Rosemond likened the impact of the loss of forest-derived carbon to the doubling of algal carbon that nutrient pollution can cause.

“But this is not a zero-sum game,” she said. “Increasing one form of carbon and decreasing another does not equate; these resources have unique roles in stream food webs and nutrients are affecting their relative availability.”

Many streams lack sufficient light for algae to grow, making forest-derived carbon their main source of energy. But forest-derived carbon is more than a source of food.

“Leaves and twigs and the microbes that live on them are also particularly important in taking up pollutants like nitrogen and phosphorus,” Rosemond said. “Ironically, by stimulating the loss of these resources with nutrients, we lose a lot of their capacity to reduce the nutrients’ effects. This means that more nutrients head downstream where they can cause problems in lakes and estuaries.”

Rosemond said she hopes the study’s findings will be incorporated into policies aimed at reducing nutrient pollution, which currently focus on algae.
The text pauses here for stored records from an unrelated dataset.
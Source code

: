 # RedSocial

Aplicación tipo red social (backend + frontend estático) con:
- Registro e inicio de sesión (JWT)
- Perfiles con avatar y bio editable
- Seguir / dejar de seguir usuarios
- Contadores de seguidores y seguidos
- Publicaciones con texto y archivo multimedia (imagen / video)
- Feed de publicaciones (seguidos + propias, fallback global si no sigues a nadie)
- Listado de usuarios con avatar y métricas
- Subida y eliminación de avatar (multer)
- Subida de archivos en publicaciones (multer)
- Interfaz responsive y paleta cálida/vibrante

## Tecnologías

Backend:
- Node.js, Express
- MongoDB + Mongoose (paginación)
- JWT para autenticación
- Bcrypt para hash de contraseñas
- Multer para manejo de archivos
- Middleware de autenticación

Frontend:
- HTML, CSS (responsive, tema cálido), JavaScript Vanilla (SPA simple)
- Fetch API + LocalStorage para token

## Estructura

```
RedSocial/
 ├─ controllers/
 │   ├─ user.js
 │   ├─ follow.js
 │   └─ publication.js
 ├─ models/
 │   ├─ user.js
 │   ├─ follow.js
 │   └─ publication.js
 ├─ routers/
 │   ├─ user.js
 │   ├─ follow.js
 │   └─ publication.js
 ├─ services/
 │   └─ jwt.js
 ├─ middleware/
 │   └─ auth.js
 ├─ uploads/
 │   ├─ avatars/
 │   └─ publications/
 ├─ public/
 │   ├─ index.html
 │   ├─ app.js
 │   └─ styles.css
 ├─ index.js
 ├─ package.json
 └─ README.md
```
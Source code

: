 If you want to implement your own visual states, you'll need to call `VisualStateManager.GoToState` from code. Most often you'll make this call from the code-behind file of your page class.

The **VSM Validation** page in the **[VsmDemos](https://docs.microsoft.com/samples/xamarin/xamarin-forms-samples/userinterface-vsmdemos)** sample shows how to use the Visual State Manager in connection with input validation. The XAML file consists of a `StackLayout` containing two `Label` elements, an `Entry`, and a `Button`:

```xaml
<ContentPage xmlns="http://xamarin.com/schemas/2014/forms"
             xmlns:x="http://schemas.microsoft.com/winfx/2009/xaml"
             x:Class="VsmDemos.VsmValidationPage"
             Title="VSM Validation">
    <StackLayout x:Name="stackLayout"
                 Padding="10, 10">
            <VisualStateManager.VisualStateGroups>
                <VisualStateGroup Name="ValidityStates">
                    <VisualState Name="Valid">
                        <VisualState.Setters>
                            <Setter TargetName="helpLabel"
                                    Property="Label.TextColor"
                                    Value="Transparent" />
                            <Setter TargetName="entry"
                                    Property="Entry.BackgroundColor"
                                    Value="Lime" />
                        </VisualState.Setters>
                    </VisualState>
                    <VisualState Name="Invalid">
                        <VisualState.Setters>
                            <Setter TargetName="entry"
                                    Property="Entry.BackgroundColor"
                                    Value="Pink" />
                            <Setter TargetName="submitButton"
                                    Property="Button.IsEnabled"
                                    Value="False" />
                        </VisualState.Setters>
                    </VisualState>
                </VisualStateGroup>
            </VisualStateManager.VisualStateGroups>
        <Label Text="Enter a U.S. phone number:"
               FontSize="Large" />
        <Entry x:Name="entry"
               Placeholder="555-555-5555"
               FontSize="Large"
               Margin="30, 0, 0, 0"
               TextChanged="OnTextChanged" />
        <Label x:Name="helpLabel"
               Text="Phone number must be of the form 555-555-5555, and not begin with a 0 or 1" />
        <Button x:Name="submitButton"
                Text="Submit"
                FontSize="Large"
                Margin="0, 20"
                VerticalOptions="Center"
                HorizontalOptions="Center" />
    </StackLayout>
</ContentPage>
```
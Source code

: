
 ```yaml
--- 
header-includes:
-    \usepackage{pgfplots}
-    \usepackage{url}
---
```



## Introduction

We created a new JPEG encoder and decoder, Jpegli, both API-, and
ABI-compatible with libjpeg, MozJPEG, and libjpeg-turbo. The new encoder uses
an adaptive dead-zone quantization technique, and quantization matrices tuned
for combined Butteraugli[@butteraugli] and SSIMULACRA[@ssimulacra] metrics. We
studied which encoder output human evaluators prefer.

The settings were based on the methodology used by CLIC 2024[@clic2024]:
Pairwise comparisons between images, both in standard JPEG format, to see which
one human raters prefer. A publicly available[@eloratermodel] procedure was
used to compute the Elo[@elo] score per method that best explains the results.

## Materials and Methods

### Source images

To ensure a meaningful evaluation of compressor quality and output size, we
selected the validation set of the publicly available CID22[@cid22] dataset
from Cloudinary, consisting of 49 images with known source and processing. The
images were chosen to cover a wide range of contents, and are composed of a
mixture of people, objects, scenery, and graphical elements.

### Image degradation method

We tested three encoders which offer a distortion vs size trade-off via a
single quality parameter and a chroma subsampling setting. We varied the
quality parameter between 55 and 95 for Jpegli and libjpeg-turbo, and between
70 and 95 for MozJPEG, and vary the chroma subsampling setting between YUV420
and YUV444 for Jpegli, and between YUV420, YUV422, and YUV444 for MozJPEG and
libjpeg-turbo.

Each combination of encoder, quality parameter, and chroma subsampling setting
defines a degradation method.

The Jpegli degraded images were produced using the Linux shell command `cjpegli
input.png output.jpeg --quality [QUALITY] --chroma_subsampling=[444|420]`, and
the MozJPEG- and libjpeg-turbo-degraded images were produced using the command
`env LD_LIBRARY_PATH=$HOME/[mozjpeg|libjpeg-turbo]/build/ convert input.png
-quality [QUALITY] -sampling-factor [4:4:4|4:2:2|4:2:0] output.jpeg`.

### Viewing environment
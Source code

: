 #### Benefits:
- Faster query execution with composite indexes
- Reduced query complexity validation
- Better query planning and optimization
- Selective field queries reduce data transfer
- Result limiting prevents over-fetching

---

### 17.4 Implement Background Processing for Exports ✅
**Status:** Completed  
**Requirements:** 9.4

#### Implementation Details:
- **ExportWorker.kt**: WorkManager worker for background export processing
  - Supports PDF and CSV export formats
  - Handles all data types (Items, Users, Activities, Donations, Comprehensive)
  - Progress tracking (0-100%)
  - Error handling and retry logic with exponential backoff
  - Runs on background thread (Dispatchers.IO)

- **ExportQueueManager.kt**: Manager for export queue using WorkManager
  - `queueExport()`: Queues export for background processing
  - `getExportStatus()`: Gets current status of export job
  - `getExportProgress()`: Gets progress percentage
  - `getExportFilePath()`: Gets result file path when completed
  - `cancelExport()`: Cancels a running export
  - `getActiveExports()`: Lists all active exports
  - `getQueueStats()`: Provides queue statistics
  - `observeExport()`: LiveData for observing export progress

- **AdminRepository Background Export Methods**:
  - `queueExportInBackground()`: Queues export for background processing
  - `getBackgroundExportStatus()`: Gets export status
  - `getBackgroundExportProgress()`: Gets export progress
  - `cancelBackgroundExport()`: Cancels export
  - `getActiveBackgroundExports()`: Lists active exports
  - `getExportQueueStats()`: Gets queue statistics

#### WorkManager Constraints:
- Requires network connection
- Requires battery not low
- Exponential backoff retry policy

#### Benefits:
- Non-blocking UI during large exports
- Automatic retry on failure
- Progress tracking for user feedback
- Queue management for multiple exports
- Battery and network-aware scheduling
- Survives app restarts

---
“There has been limited national progress in efforts to reduce the impact of nutrient pollution in the U.S., according to a U.S.G.S. study,” she said. “Our results provide a more complete picture of nutrient effects in streams, suggesting that increased efforts at addressing their impacts can now improve stream health in more than one way.”

Support for the study, which is available online at http://www.sciencemag.org/lookup/doi/10.1126/science.aaa1958,  was provided by the National Science Foundation.

Besides Rosemond and the UA College of Arts and Sciences’ researchers, coauthors are Phillip M. Bumpers, David W.P. Manning, and Dr. J. Bruce Wallace, all at the Odum School of Ecology; Dr. Vladislav Gulis, of Coastal Carolina University; and Dr. John S. Kominoski of Florida International University.